|Summary:||CHAR comparisons do not pad strings of different lengths|
|Product:||SQL||Reporter:||Ben Reilly <ben>|
|Component:||all||Assignee:||SQL devs <bugs-sql>|
Description Ben Reilly 2013-06-06 21:35:55 CEST
User-Agent: Mozilla/5.0 (Windows NT 6.1; WOW64) AppleWebKit/537.36 (KHTML, like Gecko) Chrome/27.0.1453.94 Safari/537.36 Build Identifier: When comparing with a CHAR type, the strings are not padded with trailing spaces, as they should be according to the SQL-92 standard (I couldn't find a more recent specification, but I assume this hasn't changed). For example, 'ABC' does not match 'ABC ' in MonetDB, whereas it should. I experienced this error while running TPC-H: query 3 compares the c_mktsegment column with the string 'MACHINERY'. It appears that the loader I use actually pads the strings manually, so MonetDB does not match these values because they're stored as 'MACHINERY ' in the DB, and the comparison string is not padded to the same length.
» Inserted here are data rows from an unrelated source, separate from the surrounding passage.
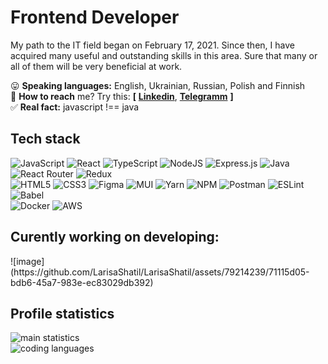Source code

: <h1> Frontend Developer</h1>
<p>My path to the IT field began on February 17, 2021. Since then, I have acquired many useful and outstanding skills in this area. Sure that many or all of them will be very beneficial at work.</p>

😛  **Speaking languages:** English, Ukrainian, Russian, Polish and Finnish<br>
🎯  **How to reach** me? Try this: **[** [**Linkedin**](http://www.linkedin.com/in/LarisaShatillo),
[**Telegramm**](https://t.me/Larisa_Shatillo) **]**<br>
✅  **Real fact:** javascript !== java<br>

<section>
  <h2> Tech stack</h2>

<div>
  <img src="https://img.shields.io/badge/javascript-%23323330.svg?style=flat&amp;logo=javascript&amp;logoColor=%23F7DF1E" alt="JavaScript">
  <img src="https://img.shields.io/badge/react-%2320232a.svg?style=flat&amp;logo=react&amp;logoColor=%2361DAFB" alt="React">
  <img src="https://img.shields.io/badge/typescript-%23007ACC.svg?style=flat&amp;logo=typescript&amp;logoColor=white" alt="TypeScript">
  <img src="https://img.shields.io/badge/node.js-6DA55F?style=flat&amp;logo=node.js&amp;logoColor=white" alt="NodeJS">
  <img src="https://img.shields.io/badge/express.js-%23404d59.svg?style=flat&amp;logo=express&amp;logoColor=%2361DAFB" alt="Express.js">
  <img src="https://img.shields.io/badge/java-%23ED8B00.svg?style=flat&amp;logo=java&amp;logoColor=white" alt="Java">
  <img src="https://img.shields.io/badge/React_Router-CA4245?style=flat&amp;logo=react-router&amp;logoColor=white" alt="React Router">
  <img src="https://img.shields.io/badge/redux-%23593d88.svg?style=flat&amp;logo=redux&amp;logoColor=white" alt="Redux"><br>
  <img src="https://img.shields.io/badge/html5-%23E34F26.svg?style=flat&amp;logo=html5&amp;logoColor=white" alt="HTML5">
  <img src="https://img.shields.io/badge/css3-%231572B6.svg?style=flat&amp;logo=css3&amp;logoColor=white" alt="CSS3">
  <img src="https://img.shields.io/badge/figma-%23F24E1E.svg?style=flat&amp;logo=figma&amp;logoColor=white" alt="Figma">
  <img src="https://img.shields.io/badge/MUI-%230081CB.svg?style=flat&amp;logo=material-ui&amp;logoColor=white" alt="MUI">
  <img src="https://img.shields.io/badge/yarn-%232C8EBB.svg?style=flat&amp;logo=yarn&amp;logoColor=white" alt="Yarn">
  <img src="https://img.shields.io/badge/NPM-%23000000.svg?style=flat&amp;logo=npm&amp;logoColor=white" alt="NPM">
  <img src="https://img.shields.io/badge/Postman-FF6C37?style=flat&amp;logo=postman&amp;logoColor=white" alt="Postman">
  <img src="https://img.shields.io/badge/ESLint-4B3263?style=flat&amp;logo=eslint&amp;logoColor=white" alt="ESLint">
  <img src="https://img.shields.io/badge/Babel-F9DC3e?style=flat&amp;logo=babel&amp;logoColor=black" alt="Babel"><br>
  <img src="https://img.shields.io/badge/docker-%230db7ed.svg?style=flat&amp;logo=docker&amp;logoColor=white" alt="Docker">
  <img src="https://img.shields.io/badge/AWS-%23FF9900.svg?style=flat&amp;logo=amazon-aws&amp;logoColor=white" alt="AWS">
 </div>
</section>
<section>
  <h2>Curently working on developing:</h2>
  ![image](https://github.com/LarisaShatil/LarisaShatil/assets/79214239/71115d05-bdb6-45a7-983e-ec83029db392)

</section>
<section>
  <h2> Profile statistics</h2>
<div>
 <img src="https://github-readme-streak-stats.herokuapp.com/?user=LarisaShatil&amp;theme=prussian&amp;hide_border=false" alt="main statistics">
<br>
  <img src="https://github-readme-stats.vercel.app/api/top-langs/?username=LarisaShatil&amp;theme=prussian&amp;hide_border=false&amp;include_all_commits=false&amp;count_private=false&amp;layout=compact" alt="coding languages">
</div>
</section>


<!-- <img src="https://visitcount.itsvg.in/api?id=LarisaShatil&amp;icon=9&amp;color=1" alt="number of visits"> -->
<!-- ![](https://komarev.com/ghpvc/?username=LarisaShatil&label=visitors:) -->
<!-- Link to create - https://gprm.itsvg.in/ -->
Reproducible: Always Steps to Reproduce: sql>CREATE TABLE strtest (str CHAR(10)); sql>INSERT INTO strtest VALUES ('NOPAD'); sql>INSERT INTO strtest VALUES ('PAD '); sql>SELECT str FROM strtest WHERE str = 'NOPAD'; +------------+ | str | +============+ | NOPAD | +------------+ 1 tuple (0.892ms) sql>SELECT str FROM strtest WHERE str = 'NOPAD '; +-----+ | str | +=====+ +-----+ 0 tuples (0.286ms) sql>SELECT str FROM strtest WHERE str = 'PAD'; +-----+ | str | +=====+ +-----+ 0 tuples (0.279ms) sql>SELECT str FROM strtest WHERE str = 'PAD '; +------------+ | str | +============+ | PAD | +------------+ 1 tuple (0.291ms) Expected Results: From the SQL-92 specification, Section 8, General Rule 3 --- The comparison of two character strings is determined as follows: a) If the length in characters of X is not equal to the length in characters of Y, then the shorter string is effectively replaced, for the purposes of comparison, with a copy of itself that has been extended to the length of the longer string by concatenation on the right of one or more pad char- acters, where the pad character is chosen based on CS. If CS has the NO PAD attribute, then the pad character is an implementation-dependent character different from any char- acter in the character set of X and Y that collates less than any string under CS. Otherwise, the pad character is a <space>.
Comment 1 Niels Nes 2013-06-12 10:22:01 CEST
although this is indeed part of the sql standard, we have no plans to change the current support for fixed sized strings. I changed this to a 'enhancement' request. In the TPC-H standard the strings are all 'varchar' I believe.